Saturday, January 24, 2004

IS NO CHILD LEFT BEHIND TURNING TEACHERS INTO CHEATERS?
Teachers not only preach the social contract, they also are supposed to live by it like everyone else. High-stakes testing may be a bad idea, but the law was passed by our elected representatives. Teachers who don't like the law might consult the moral theory of civil disobedience to figure out what to do. That theory, in a nutshell, holds that it's okay to violate an unjust law - as long as you've taken every step within the system to change the law and as long as you publicize your violation of the law. Secretly falsifying test score data doesn't meet that test.

Yet if all this sounds like a compelling case for why cheating by teachers is indefensible, consider the real world.

Say you are a principal at a terrible urban high school. Most of your kids are ill-equipped to learn. Many live in poverty with one parent; others don't speak English as a first language. Nearly all went to bad elementary and middle schools. Some of these kids get over the bar on standardized tests. But a good number do not, and the odds run against turning this around. You don't have enough teachers for smaller classes and your best teachers leave for higher paying jobs in the suburbs. You lack up-to-date textbooks and computers and, sometimes, even chalk for the blackboard.

Now along comes a new law that tells you to improve test scores. But it doesn't pony up enough cash to improve your school or mandate key reforms, like allowing you to easily fire incompetent teachers. The law stipulates that if your student body does badly on standardized tests you'll be punished by a reduction in funding. In theory, the law gives students the option to get out of your failing school and into another school. In practice, this is a joke. Most of the other public schools also stink, and many of the kids' parents don't have the initiative or savvy to take advantage of the law anyway.

Maybe you agree that high-stakes testing is a necessary part of any long-term education reform agenda. Still, as you see it, honestly reporting your school's test scores can only lead to one result in the near term: An even worse education for your kids.
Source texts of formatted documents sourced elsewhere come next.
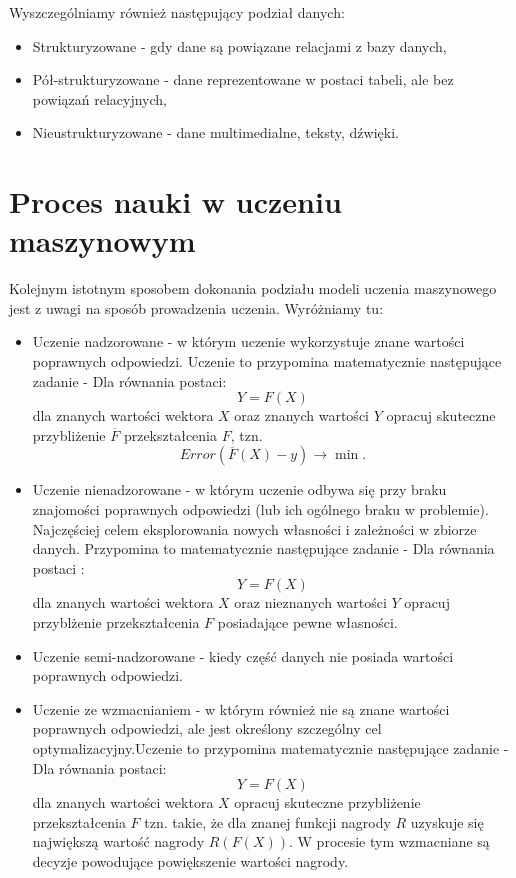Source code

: \documentclass[10pt,a4paper]{book}
\begin{document}
Wyszczególniamy również następujący podział danych:
\begin{itemize}
\item Strukturyzowane - gdy dane są powiązane relacjami z bazy danych,
\item Pół-strukturyzowane - dane reprezentowane w postaci tabeli, ale bez powiązań relacyjnych,
\item Nieustrukturyzowane - dane multimedialne, teksty, dźwięki.
\end{itemize}

\section{Proces nauki w uczeniu maszynowym}

Kolejnym istotnym sposobem dokonania podziału modeli uczenia maszynowego jest z uwagi na sposób prowadzenia uczenia. Wyróżniamy tu:

\begin{itemize}
\item Uczenie nadzorowane - w którym uczenie wykorzystuje znane wartości poprawnych odpowiedzi. Uczenie to przypomina matematycznie następujące zadanie - Dla równania postaci:
$$
Y= F(X)
$$
dla znanych wartości wektora $X$ oraz znanych wartości $Y$ opracuj skuteczne przybliżenie $\overline{F}$ przekształcenia $F$, tzn.
$$
Error(\overline{F}(X) - y) \to \min.
$$
\item Uczenie nienadzorowane - w którym uczenie odbywa się przy braku znajomości poprawnych odpowiedzi (lub ich ogólnego braku w problemie). Najczęściej celem eksplorowania nowych własności i zależności w zbiorze danych. Przypomina to matematycznie następujące zadanie - Dla równania postaci :
$$
Y = F(X)
$$
dla znanych wartości wektora $X$ oraz nieznanych wartości $Y$ opracuj przyblżenie przekształcenia $F$ posiadające pewne własności.
\item Uczenie semi-nadzorowane - kiedy część danych nie posiada wartości poprawnych odpowiedzi.
\item Uczenie ze wzmacnianiem - w którym również nie są znane wartości poprawnych odpowiedzi, ale jest określony szczególny cel optymalizacyjny.Uczenie to przypomina matematycznie następujące zadanie - Dla równania postaci:
$$
Y = F(X)
$$
dla znanych wartości wektora $X$ opracuj skuteczne przybliżenie przekształcenia $F$ tzn. takie, że dla znanej funkcji nagrody $R$ uzyskuje się największą wartość nagrody $R(F(X))$. W procesie tym wzmacniane są decyzje powodujące powiększenie wartości nagrody.
\end{itemize}
\end{document}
You don't like to lie or cheat -you believe that educators must be role models -but you don't see any other good choices.
I find this to be somewhat compelling, but in the end I agree with the following:
If Gandhi were in the principal' shoes, he wouldn' fabricate test scores. He would leave his job to fast in front of the White House, or chain himself to the front door at the Department of Education.

And if I were the principal? I would tell the truth and write my elected representatives. The bottom line is that educators simply cannot turn into big-time cheats. We can't our destroy our schools to save them.